Records drawn from a dataset
____________

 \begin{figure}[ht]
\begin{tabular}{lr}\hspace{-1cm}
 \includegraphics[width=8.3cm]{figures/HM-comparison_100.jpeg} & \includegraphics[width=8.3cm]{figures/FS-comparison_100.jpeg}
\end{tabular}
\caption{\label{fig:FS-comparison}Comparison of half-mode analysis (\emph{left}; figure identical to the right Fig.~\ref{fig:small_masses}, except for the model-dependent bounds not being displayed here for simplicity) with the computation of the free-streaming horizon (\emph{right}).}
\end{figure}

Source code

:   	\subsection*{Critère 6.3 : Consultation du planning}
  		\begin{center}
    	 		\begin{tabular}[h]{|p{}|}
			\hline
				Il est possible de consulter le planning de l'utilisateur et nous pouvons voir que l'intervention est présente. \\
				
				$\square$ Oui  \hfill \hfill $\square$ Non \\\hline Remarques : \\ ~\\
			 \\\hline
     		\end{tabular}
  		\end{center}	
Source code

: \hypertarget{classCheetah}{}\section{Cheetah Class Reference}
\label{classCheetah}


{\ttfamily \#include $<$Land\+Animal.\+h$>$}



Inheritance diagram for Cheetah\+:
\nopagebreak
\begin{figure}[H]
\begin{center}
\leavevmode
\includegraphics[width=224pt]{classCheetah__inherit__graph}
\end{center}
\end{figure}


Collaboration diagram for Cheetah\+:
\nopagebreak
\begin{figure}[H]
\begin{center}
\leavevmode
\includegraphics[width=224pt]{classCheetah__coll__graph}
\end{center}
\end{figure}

____________

## WHAT YOU HAVE TO DO
All the data above should be restated in full, exactly.

## ANSWER TO THIS PROBLEM
 \begin{figure}[ht]
\begin{tabular}{lr}\hspace{-1cm}
 \includegraphics[width=8.3cm]{figures/HM-comparison_100.jpeg} & \includegraphics[width=8.3cm]{figures/FS-comparison_100.jpeg}
\end{tabular}
\caption{\label{fig:FS-comparison}Comparison of half-mode analysis (\emph{left}; figure identical to the right Fig.~\ref{fig:small_masses}, except for the model-dependent bounds not being displayed here for simplicity) with the computation of the free-streaming horizon (\emph{right}).}
\end{figure}

Source code

:   	\subsection*{Critère 6.3 : Consultation du planning}
  		\begin{center}
    	 		\begin{tabular}[h]{|p{}|}
			\hline
				Il est possible de consulter le planning de l'utilisateur et nous pouvons voir que l'intervention est présente. \\
				
				$\square$ Oui  \hfill \hfill $\square$ Non \\\hline Remarques : \\ ~\\
			 \\\hline
     		\end{tabular}
  		\end{center}	
Source code

: \hypertarget{classCheetah}{}\section{Cheetah Class Reference}
\label{classCheetah}


{\ttfamily \#include $<$Land\+Animal.\+h$>$}



Inheritance diagram for Cheetah\+:
\nopagebreak
\begin{figure}[H]
\begin{center}
\leavevmode
\includegraphics[width=224pt]{classCheetah__inherit__graph}
\end{center}
\end{figure}


Collaboration diagram for Cheetah\+:
\nopagebreak
\begin{figure}[H]
\begin{center}
\leavevmode
\includegraphics[width=224pt]{classCheetah__coll__graph}
\end{center}
\end{figure}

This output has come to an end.